Il y a des expressions qui traversent une génération comme une chanson impossible à sortir de la tête. Elles surgissent dans les cours de récréation, dans les repas de famille puis parfois dans les salles de classe. Elles sont répétées, mimées, détournées, vidées de leur sens, puis abandonnées quelques semaines plus tard. En 2025, l’une de ces expressions s’appelle 6 7 “Six Seven”. Deux chiffres. Un geste des mains. Une intonation. Beaucoup de répétition et pour beaucoup d’adultes, une vraie question : mais qu’est-ce qu’ils racontent encore ? Derrière cette apparente absurdité, il y a pourtant un phénomène intéressant. Pas forcément inquiétant en soi. Mais révélateur. “Six Seven” appartient à une culture numérique rapide, fragmentée, virale, où les jeunes ne partagent pas seulement des mots, mais des sons, des gestes, des montages, des références et des micro-codes. Ce phénomène s’inscrit dans ce que l’on appelle parfois le brainrot.

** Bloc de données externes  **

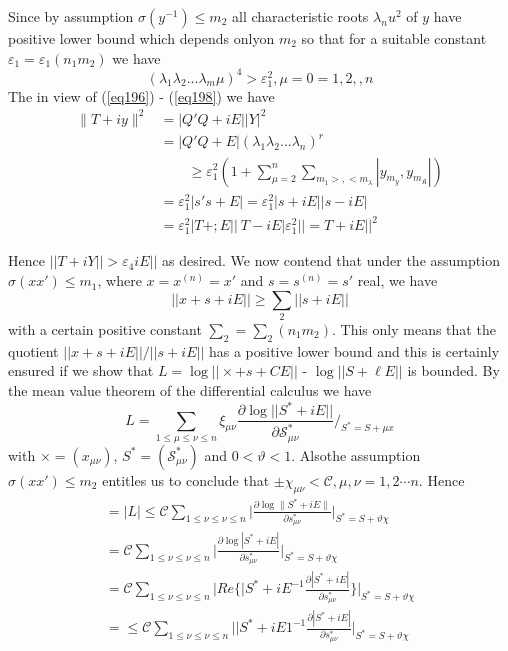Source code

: Since by assumption $\sigma(y^{-1}) \leq m_2$ all characteristic roots
$\lambda_nu^2$ of $y$ have positive lower bound which depends 
only\pageoriginale on $m_2$ so that for a suitable constant
$\varepsilon_1 = \varepsilon _1 (n_1 m_2)$ we have    
\begin{equation*}
(\lambda_1 \lambda_2 \ldots \lambda_m \mu)^4 > \varepsilon_1^2, \mu =
  0= 1,  2,, n  \tag{198}\label{eq198} 
\end{equation*}
The in view of (\ref{eq196}) - (\ref{eq198}) we have 
\begin{align*}
\| T + i y \| ^2 & = |Q'Q + i E | |Y| ^2 \\
& = | Q'Q + E | ( \lambda_1 \lambda_2 \ldots \lambda_n )^r \\
& \qquad \geq  \varepsilon_1^2 (1 + \sum\limits_{\mu=2}^{n} \sum
\limits_{m_1>, <m_\lambda} | y _{m_y}, y _{m_\mathfrak{K}}|)\\
&= \varepsilon_1^2 | s's+ E | = \varepsilon_1^2 | s+ i E || s - i E |\\
&= \varepsilon_1^2 |T + ; E | |\ T - i E | \varepsilon_1 ^2 || = T + i
E ||^2
\end{align*}

Hence $|| T + i Y || > \varepsilon_4 i E ||$  as desired. 
We now contend that under the assumption $\sigma (xx') \le m_1$, where 
$x = x^{(n)} = x'$ and $s = s^(n) = s'$ real, we have 
\begin{equation*}
|| x + s + i E || \ge  \sum_2 || s + i E || \tag{199}\label{eq199}
\end{equation*}
with a certain positive constant $\sum_2 = \sum_2(n_1 m_2) $.
This only means that the quotient $|| x+ s + i E || /  || s + i E ||$
has a positive lower bound and this is certainly ensured if we show
that $L = \log || \times + s + CE||$ - $\log || S + \ell E ||$ is
bounded. By the mean value theorem of the differential calculus we
have 
$$
L = \sum_{1 \leq \mu \leq \nu \leq n } \xi_{\mu \nu } \frac{\partial 
  \log || S^* + i E ||} { \partial \mathscr{S}_{\mu \nu }^* }
\bigg/_{S^* = S + \mu x } 
$$
with $\times = (x_{\mu \nu })$, $S^* = (\mathscr{S}_{\mu \nu }^* )$ and
$0 <\vartheta < 1 $. Also\pageoriginale the assumption $\sigma (x x')
\le  m_2$ entitles us to conclude  that $\pm \chi_{\mu \nu} <
\mathscr{C}, \mu, \nu = 1,2 \cdots n $. Hence   
	\begin{align*}
=|L|  \le \mathscr{C} \sum_{1 \le \nu \le \nu \le n} \bigg |
\frac{\partial \log \|  S^* +  i E \|}{\partial s^*_{\mu \nu}} \bigg
|_{S^* = S+ \vartheta \chi}\\ 
= \mathscr{C} \sum_{1 \le \nu \le \nu \le n} \bigg | \frac{\partial
  \log |  S^* +  i E |}{\partial s^*_{\mu \nu}} \bigg |_{S^* = S+
  \vartheta \chi}\\ 
	= \mathscr{C} \sum_{1 \le \nu \le \nu \le n} \bigg | Re
        \bigg\{|S^* +iE^{-1}\frac{\partial |  S^* +  i E |} {\partial
          s^*_{\mu \nu}}\bigg\} \bigg |_{S^* = S+ \vartheta \chi}\\ 
=\le \mathscr{C} \sum_{1 \le \nu \le \nu \le n} \bigg ||S^* +iE1^{-1}
\frac{\partial |  S^* +  i E |}{\partial s^*_{\mu \nu}} \bigg |_{S^* =
  S+ \vartheta \chi} \tag{200}\label{eq200} 
	\end{align*}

Le “brainrot” : un vieux mot pour une inquiétude très actuelle
Le mot brainrot signifie littéralement “pourrissement du cerveau”. La formule est volontairement excessive. Elle désigne à la fois des contenus jugés absurdes, répétitifs ou sans grande valeur intellectuelle et l’effet supposé est leur consommation prolongée et d’avoir passé vingt minutes à faire défiler des vidéos sans savoir pourquoi. Le terme n’est pourtant pas né avec TikTok. Oxford University Press rappelle que le premier usage connu de “brain rot” remonte à 1854, chez Henry David Thoreau dans Walden. Mais le mot a pris une nouvelle ampleur avec les réseaux sociaux, au point d’être choisi comme mot de l’année 2024 par Oxford. Son usage aurait augmenté de 230 % entre 2023 et 2024. C’est un mot culturel, de génération. Mais ce mot mérite quand même d’être pris au sérieux, parce qu’il nomme une impression très répandue : celle que certains contenus numériques capturent notre attention sans vraiment nous nourrir.
C’est quoi une “trend” ?
Pour comprendre “Six Seven”, il faut aussi comprendre ce qu’est une trend. Une trend, sur TikTok, Instagram Reels ou YouTube Shorts est une tendance virale. Ce n’est pas seulement une vidéo qui marche. C’est un format que d’autres utilisateurs peuvent reprendre, imiter, détourner et reconnaître immédiatement. Une trend peut être un son, une phrase, une chorégraphie, un filtre, une expression du visage, un geste, un montage, une blague ou une situation. Sa force vient de sa simplicité. Plus elle est facile à reproduire, plus elle peut circuler vite. Ce n’est pas seulement du contenu. C’est une sorte de langage prêt à l’emploi. Une trend fonctionne souvent comme un « mot de passe ». Ceux qui la reconnaissent comprennent immédiatement la référence. Ceux qui ne la reconnaissent pas restent à l’extérieur. C’est précisément ce qui donne à ces tendances leur pouvoir social.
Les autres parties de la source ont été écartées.